Our Top 10 July Facebook Posts:

  1. It’s summer, a time when many people head to the beach. Perhaps that’s why our most visited Facebook post in July involved a legal controversy at a California beach next to Camp Pendleton that nudists like to frequent.
  2. A hospital bill of $9.2 million for five years of care had many Justia friends talking about health costs.
  3. Do you like animals? Fascinated by lawsuits? Our friends’ interest in both had them reading about virtual animal litigation.
  4. Justia legal columnist and Benjamin N. Cardozo School of Law professor Marci Hamilton urged the Catholic Church to take responsibility — and foster an ethic of accountability — regarding clergy child-sex-abuse cases.
  5. The FDA’s interest in regulating medical apps was closely watched by our friends.
  6. David Kemp wrote a thought-provoking observations about confirmation bias.  If you don’t read his complete article, you probably just don’t get it.
  7. Star Wars creator George Lucas lost a copyright battle against a U.K. storm trooper helmet designer.  It’s a Force thing.
  8. Spotify received a grand American legal welcome after it launched its music streaming service in the United States: it promptly got hit with a patent infringement lawsuit.

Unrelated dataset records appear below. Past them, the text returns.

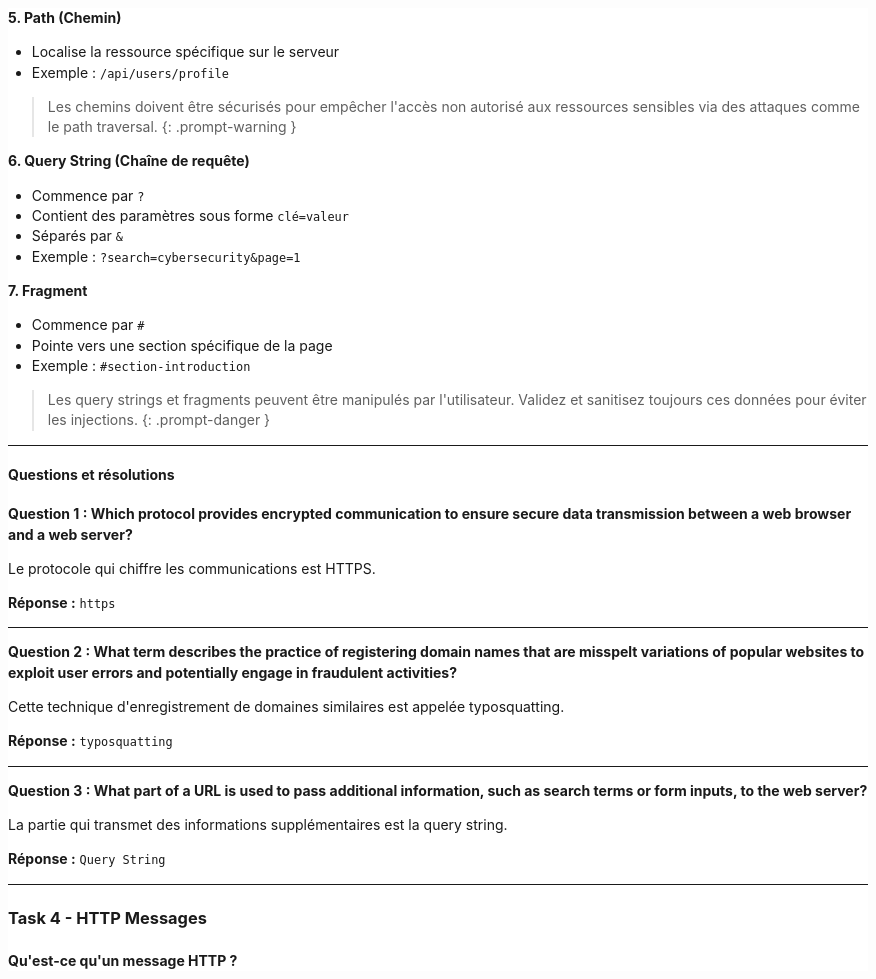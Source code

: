 **5. Path (Chemin)**
- Localise la ressource spécifique sur le serveur
- Exemple : `/api/users/profile`

> Les chemins doivent être sécurisés pour empêcher l'accès non autorisé aux ressources sensibles via des attaques comme le path traversal.
{: .prompt-warning }

**6. Query String (Chaîne de requête)**
- Commence par `?`
- Contient des paramètres sous forme `clé=valeur`
- Séparés par `&`
- Exemple : `?search=cybersecurity&page=1`

**7. Fragment**
- Commence par `#`
- Pointe vers une section spécifique de la page
- Exemple : `#section-introduction`

> Les query strings et fragments peuvent être manipulés par l'utilisateur. Validez et sanitisez toujours ces données pour éviter les injections.
{: .prompt-danger }

---

#### Questions et résolutions

**Question 1 : Which protocol provides encrypted communication to ensure secure data transmission between a web browser and a web server?**

Le protocole qui chiffre les communications est HTTPS.

**Réponse :** `https`

---

**Question 2 : What term describes the practice of registering domain names that are misspelt variations of popular websites to exploit user errors and potentially engage in fraudulent activities?**

Cette technique d'enregistrement de domaines similaires est appelée typosquatting.

**Réponse :** `typosquatting`

---

**Question 3 : What part of a URL is used to pass additional information, such as search terms or form inputs, to the web server?**

La partie qui transmet des informations supplémentaires est la query string.

**Réponse :** `Query String`

---

### Task 4 - HTTP Messages

#### Qu'est-ce qu'un message HTTP ?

  9. Many readers were intrigued by a Michigan judge’s sentencing tendencies for DUI defendants: she routinely jails them for relatively low BAC test results.
  10. When a rape victim refused to drop the criminal charges she filed against her ex-boyfriend in New York City, he allegedly tried to frame her for crimes that she never committed.

Thanks again for visting; check back in August for more summer legal insight at Justia.